Saved data entries:

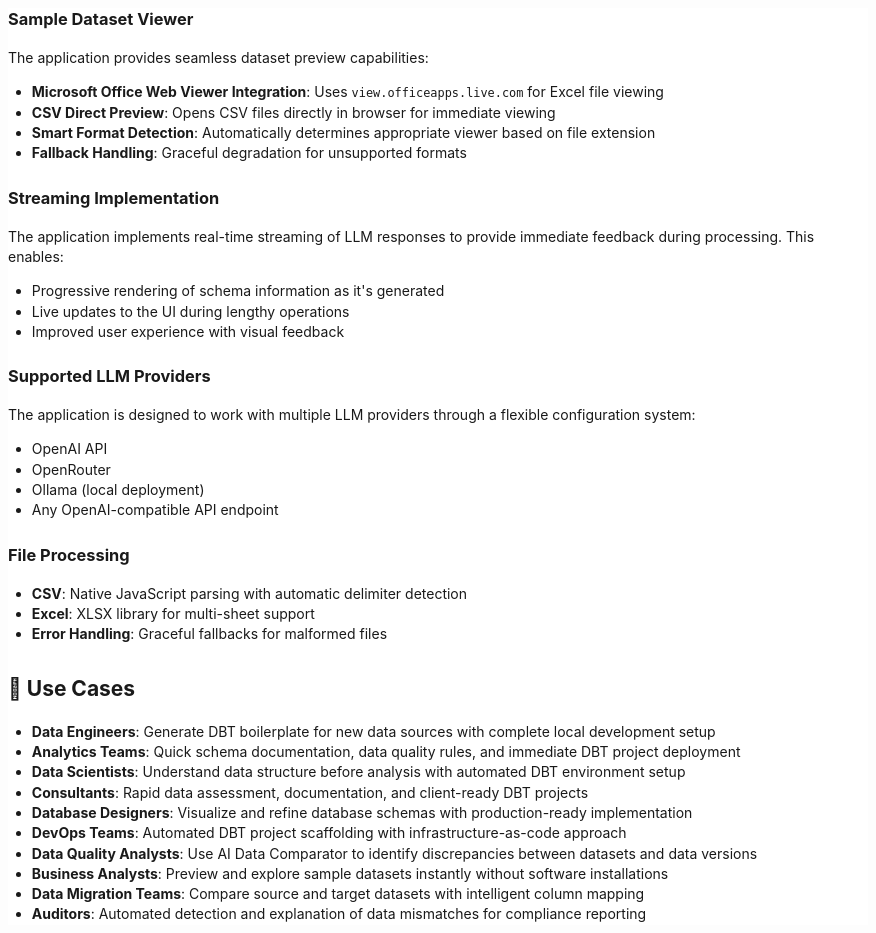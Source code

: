 ### Sample Dataset Viewer

The application provides seamless dataset preview capabilities:

- **Microsoft Office Web Viewer Integration**: Uses `view.officeapps.live.com` for Excel file viewing
- **CSV Direct Preview**: Opens CSV files directly in browser for immediate viewing
- **Smart Format Detection**: Automatically determines appropriate viewer based on file extension
- **Fallback Handling**: Graceful degradation for unsupported formats

### Streaming Implementation

The application implements real-time streaming of LLM responses to provide immediate feedback during processing. This enables:

- Progressive rendering of schema information as it's generated
- Live updates to the UI during lengthy operations
- Improved user experience with visual feedback

### Supported LLM Providers

The application is designed to work with multiple LLM providers through a flexible configuration system:

- OpenAI API
- OpenRouter
- Ollama (local deployment)
- Any OpenAI-compatible API endpoint

### File Processing

- **CSV**: Native JavaScript parsing with automatic delimiter detection
- **Excel**: XLSX library for multi-sheet support
- **Error Handling**: Graceful fallbacks for malformed files

## 🎯 Use Cases

- **Data Engineers**: Generate DBT boilerplate for new data sources with complete local development setup
- **Analytics Teams**: Quick schema documentation, data quality rules, and immediate DBT project deployment
- **Data Scientists**: Understand data structure before analysis with automated DBT environment setup
- **Consultants**: Rapid data assessment, documentation, and client-ready DBT projects
- **Database Designers**: Visualize and refine database schemas with production-ready implementation
- **DevOps Teams**: Automated DBT project scaffolding with infrastructure-as-code approach
- **Data Quality Analysts**: Use AI Data Comparator to identify discrepancies between datasets and data versions
- **Business Analysts**: Preview and explore sample datasets instantly without software installations
- **Data Migration Teams**: Compare source and target datasets with intelligent column mapping
- **Auditors**: Automated detection and explanation of data mismatches for compliance reporting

== What to produce ==
Return word for word the lines from the beginning of the entries through the line that contains "The application implements", both ends included, but no pictures.

== Reply to the exercise ==
Source code

: ### Sample Dataset Viewer

The application provides seamless dataset preview capabilities:

- **Microsoft Office Web Viewer Integration**: Uses `view.officeapps.live.com` for Excel file viewing
- **CSV Direct Preview**: Opens CSV files directly in browser for immediate viewing
- **Smart Format Detection**: Automatically determines appropriate viewer based on file extension
- **Fallback Handling**: Graceful degradation for unsupported formats

### Streaming Implementation

The application implements real-time streaming of LLM responses to provide immediate feedback during processing. This enables:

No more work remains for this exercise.